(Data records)
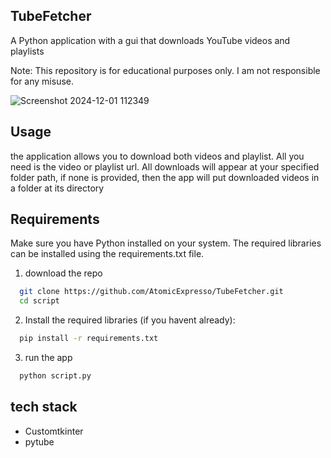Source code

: ## TubeFetcher
A Python application with a gui that downloads YouTube videos and playlists

Note: This repository is for educational purposes only. I am not responsible for any misuse.

![Screenshot 2024-12-01 112349](https://github.com/user-attachments/assets/a95628be-025c-48f4-9192-f15815c9862f)


## Usage
the application allows you to download both videos and playlist. All you need is the video or playlist url. 
All downloads will appear at your specified folder path, if none is provided, then the app will put downloaded videos in a folder at its directory

## Requirements
Make sure you have Python installed on your system. The required libraries can be installed using the requirements.txt file.

1. download the repo
```bash
  git clone https://github.com/AtomicExpresso/TubeFetcher.git
  cd script
```
2. Install the required libraries (if you havent already):
```bash
  pip install -r requirements.txt
```
3. run the app
```bash
  python script.py
```

## tech stack
- Customtkinter
- pytube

Exercise goal: Please copy the records above word for word, omitting every picture.

Your response:
Source code

: ## TubeFetcher
A Python application with a gui that downloads YouTube videos and playlists

Note: This repository is for educational purposes only. I am not responsible for any misuse.

![Screenshot 2024-12-01 112349](https://github.com/user-attachments/assets/a95628be-025c-48f4-9192-f15815c9862f)


## Usage
the application allows you to download both videos and playlist. All you need is the video or playlist url. 
All downloads will appear at your specified folder path, if none is provided, then the app will put downloaded videos in a folder at its directory

## Requirements
Make sure you have Python installed on your system. The required libraries can be installed using the requirements.txt file.

1. download the repo
```bash
  git clone https://github.com/AtomicExpresso/TubeFetcher.git
  cd script
```
2. Install the required libraries (if you havent already):
```bash
  pip install -r requirements.txt
```
3. run the app
```bash
  python script.py
```

## tech stack
- Customtkinter
- pytube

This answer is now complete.